How To Make Sure Your Dog Does Not Scratch Your Floors

Updated on
How To Make Sure Your Dog Does Not Scratch Your Floors

How To Make Sure Your Dog Does Not Scratch Your Floors

The year of 2021 was certainly the year everyone who had been longing for a furry friend finally went ahead and bought a puppy – or adopted a dog from a shelter. Or, perhaps, because of historically high demand, you are still waiting to welcome your new four-legged family member into your home. No matter what stage of puppy-planning or training you are in, you may be wondering how to keep your dog from scratching your beautiful hardwood floors . With just a few considerations, you can make sure to keep those floors looking their best, while letting your dog enjoy, well, being a dog.

Keeping nails short

Trim your dog’s nails often. If you find this to be tricky, you can always enlist the services of a professional dog groomer to perform the task. However, it is also possible to do it yourself, and is a fairly straightforward and easy procedure when done correctly. A good rule of thumb is to trim your dog’s nails once they start touching the ground. Make sure you have the right size clippers for your dog and watch a good number of instructional videos to prepare. Go slowly and work your way up. And remember that even one paw or one nail a day is an accomplishment if you have a dog that does not like having their nails trimmed.

Plenty of exercise

The very best way to make sure that your dog does not get the zoomies indoors and run back and forth repeatedly across your well-polished and cared for hardwood floors is to take them for long walks. Let them expend as much energy as possible and make sure there is an ample amount of play, such as old-fashioned ball-chasing and stick-throwing. Socialising with other dogs is also important for most breeds for them to feel psychologically balanced.

Refinish your floors

As wonderful as it is to have your pup rush up to greet you with jumps and enthusiastic tail wags when you walk through the door, you may consider training them to remain (relatively) calm at your return to avoid any skidding through doorways at the sound of keys.

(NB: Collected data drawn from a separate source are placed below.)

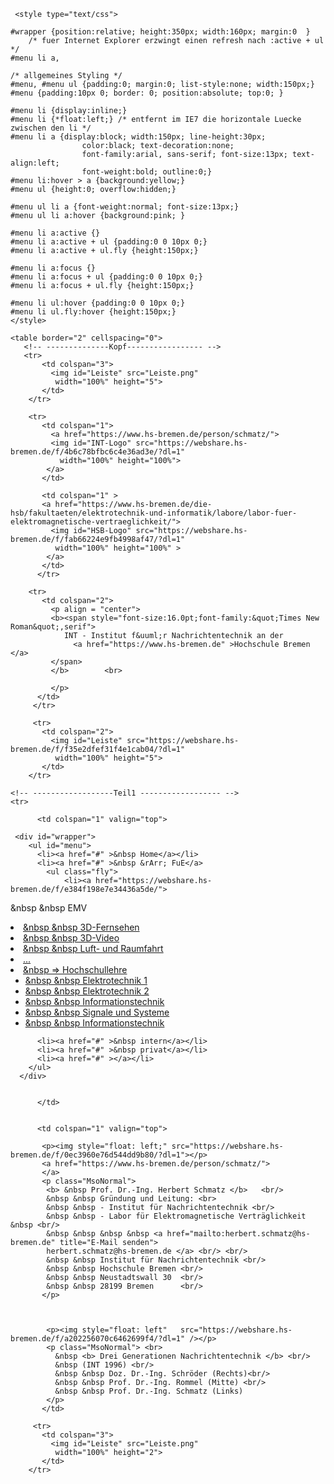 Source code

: <html lang="de-DE">
  <head>
   <meta charset="utf-8">
   <meta name="description" content="">
   <meta name="keywords" content="HTML, Metatags">
   <meta name="H.S." content="gp">

     <style type="text/css">
  
	#wrapper {position:relative; height:350px; width:160px; margin:0  }
		/* fuer Internet Explorer erzwingt einen refresh nach :active + ul */
	#menu li a,

	/* allgemeines Styling */
	#menu, #menu ul {padding:0; margin:0; list-style:none; width:150px;}
	#menu {padding:10px 0; border: 0; position:absolute; top:0; }

	#menu li {display:inline;}
	#menu li {*float:left;} /* entfernt im IE7 die horizontale Luecke zwischen den li */
	#menu li a {display:block; width:150px; line-height:30px; 
                    color:black; text-decoration:none; 
            	    font-family:arial, sans-serif; font-size:13px; text-align:left; 
                    font-weight:bold; outline:0;}
	#menu li:hover > a {background:yellow;}
	#menu ul {height:0; overflow:hidden;}

	#menu ul li a {font-weight:normal; font-size:13px;}
	#menu ul li a:hover {background:pink; }

	#menu li a:active {}
	#menu li a:active + ul {padding:0 0 10px 0;}
	#menu li a:active + ul.fly {height:150px;}

	#menu li a:focus {}
	#menu li a:focus + ul {padding:0 0 10px 0;}
	#menu li a:focus + ul.fly {height:150px;}

	#menu li ul:hover {padding:0 0 10px 0;}
	#menu li ul.fly:hover {height:150px;}
    </style>  
  </head>

  <body>

    <table border="2" cellspacing="0">   
       <!-- --------------Kopf----------------- -->
       <tr>
           <td colspan="3">
             <img id="Leiste" src="Leiste.png"
              width="100%" height="5">
           </td>
        </tr>

        <tr>
           <td colspan="1">
             <a href="https://www.hs-bremen.de/person/schmatz/">
             <img id="INT-Logo" src="https://webshare.hs-bremen.de/f/4b6c78bfbc6c4e36ad3e/?dl=1"
               width="100%" height="100%">
            </a>
           </td>

           <td colspan="1" >
           <a href="https://www.hs-bremen.de/die-hsb/fakultaeten/elektrotechnik-und-informatik/labore/labor-fuer-elektromagnetische-vertraeglichkeit/">
             <img id="HSB-Logo" src="https://webshare.hs-bremen.de/f/fab66224e9fb4998af47/?dl=1"
              width="100%" height="100%" >
            </a>
           </td>
          </tr>

        <tr>
           <td colspan="2">
             <p align = "center">
             <b><span style="font-size:16.0pt;font-family:&quot;Times New Roman&quot;,serif">
                INT - Institut f&uuml;r Nachrichtentechnik an der 
                  <a href="https://www.hs-bremen.de" >Hochschule Bremen </a>
             </span>
             </b>        <br>
          
             </p>
          </td>
         </tr>

         <tr>
           <td colspan="2">
             <img id="Leiste" src="https://webshare.hs-bremen.de/f/f35e2dfef31f4e1cab04/?dl=1"
              width="100%" height="5">
           </td>
        </tr>

	<!-- ------------------Teil1 ------------------ -->
 	<tr>

          <td colspan="1" valign="top">

     <div id="wrapper">
    	<ul id="menu">
          <li><a href="#" >&nbsp Home</a></li>
          <li><a href="#" >&nbsp &rArr; FuE</a>
            <ul class="fly">
                <li><a href="https://webshare.hs-bremen.de/f/e384f198e7e34436a5de/">
&nbsp &nbsp EMV</a></li>
                <li><a href="https://webshare.hs-bremen.de/f/8eb18e769b024db69716/">
&nbsp &nbsp 3D-Fernsehen</a></li>
                <li><a href="https://webshare.hs-bremen.de/f/f3e00633d06445618dcd/">
&nbsp &nbsp 3D-Video</a></li>
                <li><a href="https://webshare.hs-bremen.de/f/430477be65794678884a/">&nbsp &nbsp Luft- und Raumfahrt</a></li>
                <li><a href="#">...</a></li>
            </ul>
          </li>
          <li><a href="#" >&nbsp &rArr; Hochschullehre</a>
            <ul class="fly">
                <li><a href="#">&nbsp &nbsp Elektrotechnik 1</a></li>
                <li><a href="#">&nbsp &nbsp Elektrotechnik 2</a></li>
                <li><a href="#">&nbsp &nbsp Informationstechnik</a></li>
                <li><a href="#">&nbsp &nbsp Signale und Systeme</a></li>
                <li><a href="#">&nbsp &nbsp Informationstechnik</a></li>
            </ul>
          </li>

          <li><a href="#" >&nbsp intern</a></li>
          <li><a href="#" >&nbsp privat</a></li>
          <li><a href="#" ></a></li>
        </ul>
      </div>


          </td>


          <td colspan="1" valign="top">

           <p><img style="float: left;" src="https://webshare.hs-bremen.de/f/0ec3960e76d544dd9b80/?dl=1"></p>
           <a href="https://www.hs-bremen.de/person/schmatz/">
           </a>
           <p class="MsoNormal">
            <b> &nbsp Prof. Dr.-Ing. Herbert Schmatz </b>   <br/>
            &nbsp &nbsp Gründung und Leitung: <br>
            &nbsp &nbsp - Institut für Nachrichtentechnik <br/>
            &nbsp &nbsp - Labor für Elektromagnetische Verträglichkeit &nbsp <br/>
            &nbsp &nbsp &nbsp &nbsp <a href="mailto:herbert.schmatz@hs-bremen.de" title="E-Mail senden">
            herbert.schmatz@hs-bremen.de </a> <br/> <br/>
            &nbsp &nbsp Institut für Nachrichtentechnik <br/>
            &nbsp &nbsp Hochschule Bremen <br/>
            &nbsp &nbsp Neustadtswall 30  <br/>
            &nbsp &nbsp 28199 Bremen      <br/> 
           </p>
         
           

            <p><img style="float: left"   src="https://webshare.hs-bremen.de/f/a202256070c6462699f4/?dl=1" /></p>
            <p class="MsoNormal"> <br>
              &nbsp <b> Drei Generationen Nachrichtentechnik </b> <br/>
              &nbsp (INT 1996) <br/>
              &nbsp &nbsp Doz. Dr.-Ing. Schröder (Rechts)<br/>
              &nbsp &nbsp Prof. Dr.-Ing. Rommel (Mitte) <br/>
              &nbsp &nbsp Prof. Dr.-Ing. Schmatz (Links) 
            </p>
           </td>

         <tr>
           <td colspan="3">
             <img id="Leiste" src="Leiste.png"
              width="100%" height="2">
           </td>
        </tr>


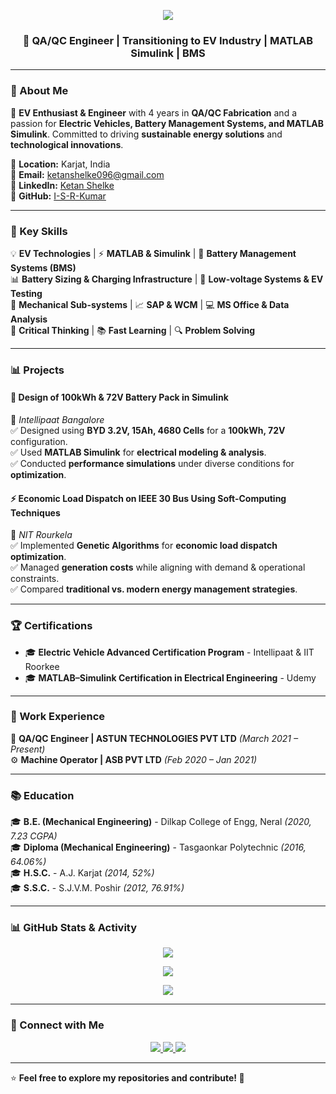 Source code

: <!-- Profile Header -->
<p align="center">
  <img src="https://capsule-render.vercel.app/api?type=waving&color=0:00c6ff,100:0072ff&height=200&section=header&text=Ketan%20Ananta%20Shelke&fontSize=40&fontColor=ffffff&fontAlignY=35&animation=fadeIn" />
</p>

<h3 align="center">🚀 QA/QC Engineer | Transitioning to EV Industry | MATLAB Simulink | BMS </h3>

---

### 🔹 About Me  
🔧 **EV Enthusiast & Engineer** with 4 years in **QA/QC Fabrication** and a passion for **Electric Vehicles, Battery Management Systems, and MATLAB Simulink**. Committed to driving **sustainable energy solutions** and **technological innovations**.  

📍 **Location:** Karjat, India  
📧 **Email:** [ketanshelke096@gmail.com](mailto:ketanshelke096@gmail.com)  
🔗 **LinkedIn:** [Ketan Shelke](https://www.linkedin.com/in/i-sai-rajesh-kumar-2419491b2)  
🔗 **GitHub:** [I-S-R-Kumar](https://www.github.com/I-S-R-Kumar)  

---

### 📌 Key Skills  

💡 **EV Technologies** | ⚡ **MATLAB & Simulink** | 🔋 **Battery Management Systems (BMS)**  
📊 **Battery Sizing & Charging Infrastructure** | 🔧 **Low-voltage Systems & EV Testing**  
📑 **Mechanical Sub-systems** | 📈 **SAP & WCM** | 💻 **MS Office & Data Analysis**  
🧠 **Critical Thinking** | 📚 **Fast Learning** | 🔍 **Problem Solving**  

---

### 📊 Projects  

#### 🔋 **Design of 100kWh & 72V Battery Pack in Simulink**  
📌 *Intellipaat Bangalore*  
✅ Designed using **BYD 3.2V, 15Ah, 4680 Cells** for a **100kWh, 72V** configuration.  
✅ Used **MATLAB Simulink** for **electrical modeling & analysis**.  
✅ Conducted **performance simulations** under diverse conditions for **optimization**.  

#### ⚡ **Economic Load Dispatch on IEEE 30 Bus Using Soft-Computing Techniques**  
📌 *NIT Rourkela*  
✅ Implemented **Genetic Algorithms** for **economic load dispatch optimization**.  
✅ Managed **generation costs** while aligning with demand & operational constraints.  
✅ Compared **traditional vs. modern energy management strategies**.  

---

### 🏆 Certifications  

- 🎓 **Electric Vehicle Advanced Certification Program** - Intellipaat & IIT Roorkee  
- 🎓 **MATLAB–Simulink Certification in Electrical Engineering** - Udemy  

---

### 💼 Work Experience  

🚀 **QA/QC Engineer | ASTUN TECHNOLOGIES PVT LTD** *(March 2021 – Present)*  
⚙️ **Machine Operator | ASB PVT LTD** *(Feb 2020 – Jan 2021)*  

---

### 📚 Education  

🎓 **B.E. (Mechanical Engineering)** - Dilkap College of Engg, Neral *(2020, 7.23 CGPA)*  
🎓 **Diploma (Mechanical Engineering)** - Tasgaonkar Polytechnic *(2016, 64.06%)*  
🎓 **H.S.C.** - A.J. Karjat *(2014, 52%)*  
🎓 **S.S.C.** - S.J.V.M. Poshir *(2012, 76.91%)*  

---

### 📊 GitHub Stats & Activity  

<p align="center">
  <img src="https://github-readme-streak-stats.herokuapp.com?user=I-S-R-Kumar&theme=tokyonight&hide_border=true&date_format=M%20j%5B%2C%20Y%5D" />
</p>

<p align="center">
  <img src="https://github-readme-stats.vercel.app/api?username=I-S-R-Kumar&show_icons=true&theme=radical" />
</p>

<p align="center">
  <img src="https://github-readme-stats.vercel.app/api/top-langs/?username=I-S-R-Kumar&layout=compact&theme=tokyonight" />
</p>

---

### 🔗 Connect with Me  

<p align="center">
  <a href="https://www.linkedin.com/in/i-sai-rajesh-kumar-2419491b2">
    <img src="https://img.shields.io/badge/LinkedIn-0077B5?style=for-the-badge&logo=linkedin&logoColor=white" />
  </a>
  <a href="https://github.com/I-S-R-Kumar">
    <img src="https://img.shields.io/badge/GitHub-100000?style=for-the-badge&logo=github&logoColor=white" />
  </a>
  <a href="mailto:ketanshelke096@gmail.com">
    <img src="https://img.shields.io/badge/Email-D14836?style=for-the-badge&logo=gmail&logoColor=white" />
  </a>
</p>

---

⭐ **Feel free to explore my repositories and contribute! 🚀**

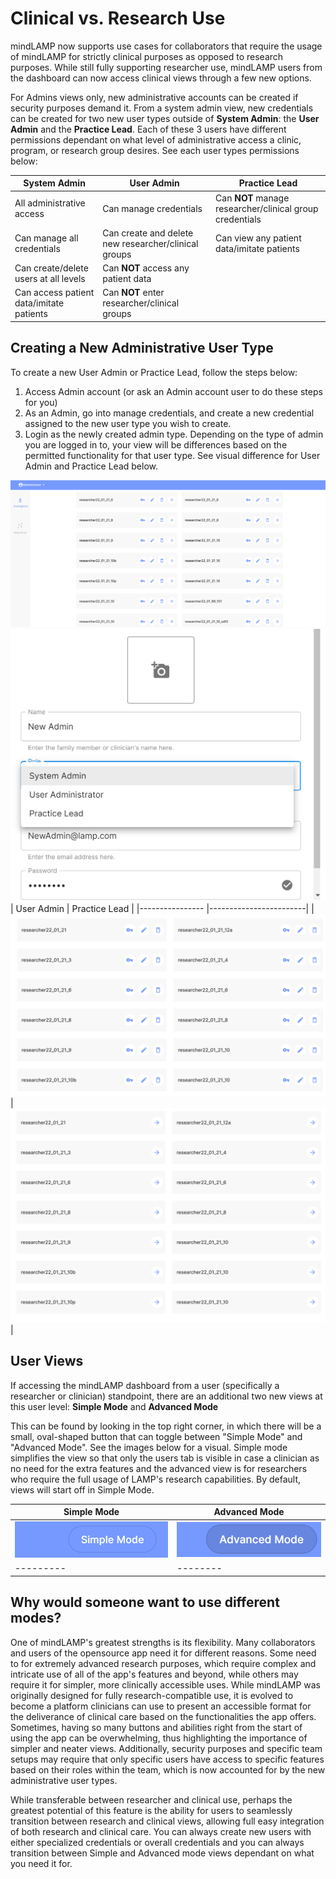 # Clinical vs. Research Use

mindLAMP now supports use cases for collaborators that require the usage of mindLAMP for strictly clinical purposes as opposed to research purposes. While still fully supporting researcher use, mindLAMP users from the dashboard can now access clinical views through a few new options.

For Admins views only, new administrative accounts can be created if security purposes demand it. From a system admin view, new credentials can be created for two new user types outside of **System Admin**: the **User Admin** and the **Practice Lead**. Each of these 3 users have different permissions dependant on what level of administrative access a clinic, program, or research group desires. See each user types permissions below:

| System Admin                  | User Admin             | Practice Lead              |  
|----------------               |------------------------| ---------------------------| 
| All administrative access     | Can manage credentials | Can **NOT** manage researcher/clinical group credentials |
| Can manage all credentials    | Can create and delete new researcher/clinical groups| Can view any patient data/imitate patients|
| Can create/delete users at all levels| Can **NOT** access any patient data|                     |
| Can access patient data/imitate patients  | Can **NOT** enter researcher/clinical groups|                     |

## Creating a New Administrative User Type
To create a new User Admin or Practice Lead, follow the steps below:

1. Access Admin account (or ask an Admin account user to do these steps for you)
1. As an Admin, go into manage credentials, and create a new credential assigned to the new user type you wish to create.
1. Login as the newly created admin type. Depending on the type of admin you are logged in to, your view will be differences based on the permitted functionality for that user type. See visual difference for User Admin and Practice Lead below.

![](assets/adminview.png)
![](assets/newadmin.png)
| User Admin                | Practice Lead          |
|----------------               |------------------------| 
| ![](assets/useradmin.png)   | ![](assets/practicelead.png) |

## User Views

If accessing the mindLAMP dashboard from a user (specifically a researcher or clinician) standpoint, there are an additional two new views at this user level: **Simple Mode** and **Advanced Mode**

This can be found by looking in the top right corner, in which there will be a small, oval-shaped button that can toggle between "Simple Mode" and "Advanced Mode". See the images below for a visual. Simple mode simplifies the view so that only the users tab is visible in case a clinician as no need for the extra features and the advanced view is for researchers who require the full usage of LAMP's research capabilities. By default, views will start off in Simple Mode.

| Simple Mode  | Advanced Mode |
| ----------- | ----------- |
| ![](assets/simple.png)      | ![](assets/advanced.png) |
|---------|--------|

## Why would someone want to use different modes?

One of mindLAMP's greatest strengths is its flexibility. Many collaborators and users of the opensource app need it for different reasons. Some need to for extremely advanced research purposes, which require complex and intricate use of all of the app's features and beyond, while others may require it for simpler, more clinically accessible uses. While mindLAMP was originally designed for fully research-compatible use, it is evolved to become a platform clinicians can use to present an accessible format for the deliverance of clinical care based on the functionalities the app offers. Sometimes, having so many buttons and abilities right from the start of using the app can be overwhelming, thus highlighting the importance of simpler and neater views. Additionally, security purposes and specific team setups may require that only specific users have access to specific features based on their roles within the team, which is now accounted for by the new administrative user types.

While transferable between researcher and clinical use, perhaps the greatest potential of this feature is the ability for users to seamlessly transition between research and clinical views, allowing full easy integration of both research and clinical care. You can always create new users with either specialized credentials or overall credentials and you can always transition between Simple and Advanced mode views dependant on what you need it for. 
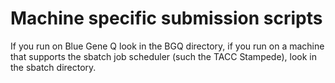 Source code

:Machine specific submission scripts
===================================

If you run on Blue Gene Q look in the BGQ directory, if you run on a machine that supports the sbatch job scheduler (such the TACC Stampede), look in the sbatch directory.  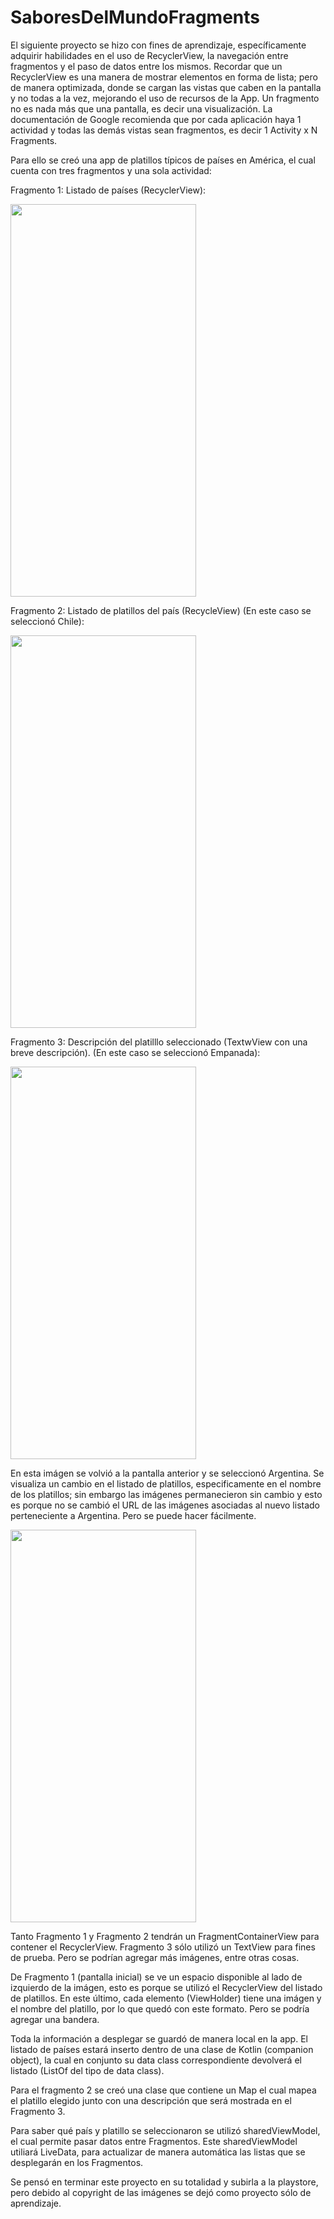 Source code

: # SaboresDelMundoFragments

El siguiente proyecto se hizo con fines de aprendizaje, específicamente adquirir habilidades en el uso de RecyclerView, la navegación entre fragmentos y el paso 
de datos entre los mismos. Recordar que un RecyclerView es una manera de mostrar elementos en forma de lista; pero de manera optimizada, donde se cargan las vistas 
que caben en la pantalla y no todas a la vez, mejorando el uso de recursos de la App. Un fragmento no es nada más que una pantalla, es decir una visualización. 
La documentación de Google recomienda que por cada aplicación haya 1 actividad y todas las demás vistas sean fragmentos, es decir 1 Activity x N Fragments.

Para ello se creó una app de platillos típicos de países en América, el cual cuenta con tres fragmentos y una sola actividad:

Fragmento 1: Listado de países (RecyclerView):

<img src="https://user-images.githubusercontent.com/25965764/159942940-52a372cc-16d1-4487-8e6e-481693edeb8c.png" width="297" height="628">


Fragmento 2: Listado de platillos del país (RecycleView) (En este caso se seleccionó Chile):


<img src="https://user-images.githubusercontent.com/25965764/159943361-efb4fa4e-4ba3-47ff-a837-02b94369c7bc.png" width="297" height="628">


Fragmento 3: Descripción del platilllo seleccionado (TextwView con una breve descripción). (En este caso se seleccionó Empanada):

<img src="https://user-images.githubusercontent.com/25965764/159943491-a95342be-efb4-4675-91bf-3109598b316e.png" width="297" height="628">


En esta imágen se volvió a la pantalla anterior y se seleccionó Argentina. Se visualiza un cambio en el listado de platillos, especificamente en el nombre de los
platillos; sin embargo las imágenes permanecieron sin cambio y esto es porque no se cambió el URL de las imágenes asociadas al nuevo listado perteneciente a Argentina.
Pero se puede hacer fácilmente.


<img src="https://user-images.githubusercontent.com/25965764/159948938-52071ccd-367a-41de-9da3-02814e5401b5.png" width="297" height="628">



Tanto Fragmento 1 y Fragmento 2 tendrán un FragmentContainerView para contener el RecyclerView. Fragmento 3 sólo utilizó un TextView para fines de prueba.
Pero se podrían agregar más imágenes, entre otras cosas.

De Fragmento 1 (pantalla inicial) se ve un espacio disponible al lado de izquierdo de la imágen, esto es porque se utilizó el RecyclerView del listado de platillos. 
En este último, cada elemento (ViewHolder) tiene una imágen y el nombre del platillo, por lo que quedó con este formato. Pero se podría agregar una bandera.

Toda la información a desplegar se guardó de manera local en la app. El listado de países estará inserto dentro de una clase de Kotlin (companion object), 
la cual en conjunto su data class correspondiente devolverá el listado (ListOf del tipo de data class). 

Para el fragmento 2 se creó una clase que contiene un Map el cual mapea el platillo elegido junto con una descripción que será mostrada en el Fragmento 3.

Para saber qué país y platillo se seleccionaron se utilizó sharedViewModel, el cual permite pasar datos entre Fragmentos. Este sharedViewModel utiliará LiveData,
para actualizar de manera automática las listas que se desplegarán en los Fragmentos.

Se pensó en terminar este proyecto en su totalidad y subirla a la playstore, pero debido al copyright de las imágenes se dejó como proyecto sólo de aprendizaje.

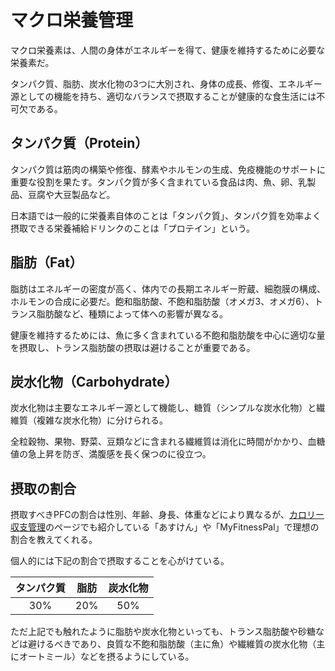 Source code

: # マクロ栄養管理
マクロ栄養素は、人間の身体がエネルギーを得て、健康を維持するために必要な栄養素だ。

タンパク質、脂肪、炭水化物の3つに大別され、身体の成長、修復、エネルギー源としての機能を持ち、適切なバランスで摂取することが健康的な食生活には不可欠である。

## タンパク質（Protein）

タンパク質は筋肉の構築や修復、酵素やホルモンの生成、免疫機能のサポートに重要な役割を果たす。タンパク質が多く含まれている食品は肉、魚、卵、乳製品、豆腐や大豆製品など。

日本語では一般的に栄養素自体のことは「タンパク質」、タンパク質を効率よく摂取できる栄養補給ドリンクのことは「プロテイン」という。

## 脂肪（Fat）

脂肪はエネルギーの密度が高く、体内での長期エネルギー貯蔵、細胞膜の構成、ホルモンの合成に必要だ。飽和脂肪酸、不飽和脂肪酸（オメガ3、オメガ6）、トランス脂肪酸など、種類によって体への影響が異なる。

健康を維持するためには、魚に多く含まれている不飽和脂肪酸を中心に適切な量を摂取し、トランス脂肪酸の摂取は避けることが重要である。

## 炭水化物（Carbohydrate）

炭水化物は主要なエネルギー源として機能し、糖質（シンプルな炭水化物）と繊維質（複雑な炭水化物）に分けられる。

全粒穀物、果物、野菜、豆類などに含まれる繊維質は消化に時間がかかり、血糖値の急上昇を防ぎ、満腹感を長く保つのに役立つ。

## 摂取の割合

摂取すべきPFCの割合は性別、年齢、身長、体重などにより異なるが、[カロリー収支管理](calorie-balance-management)のページでも紹介している「あすけん」や「MyFitnessPal」で理想の割合を教えてくれる。

個人的には下記の割合で摂取することを心がけている。

|タンパク質|脂肪|炭水化物|
|:---:|:---:|:---:|
|30%|20%|50%|

ただ上記でも触れたように脂肪や炭水化物といっても、トランス脂肪酸や砂糖などは避けるべきであり、良質な不飽和脂肪酸（主に魚）や繊維質の炭水化物（主にオートミール）などを摂るようにしている。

You could also consider an anti-slip coating for your floor. This allows your dog to get a good grip and not have to use their nails to keep from sliding. It will also cover up any already existing light scratches.

Strategically placed rugs

If you discover that your dog has a favourite place to run through the house – such as come crashing through the hallway to greet you at the door, just in case that training did not work, or maybe in the kitchen when anticipating a meal – you might want to consider placing a rug in that area. When used in the right way, rugs can compliment the beautiful finish or your hardwood floors, rather than just cover them up. This will also allow you to have fun with design elements of your home.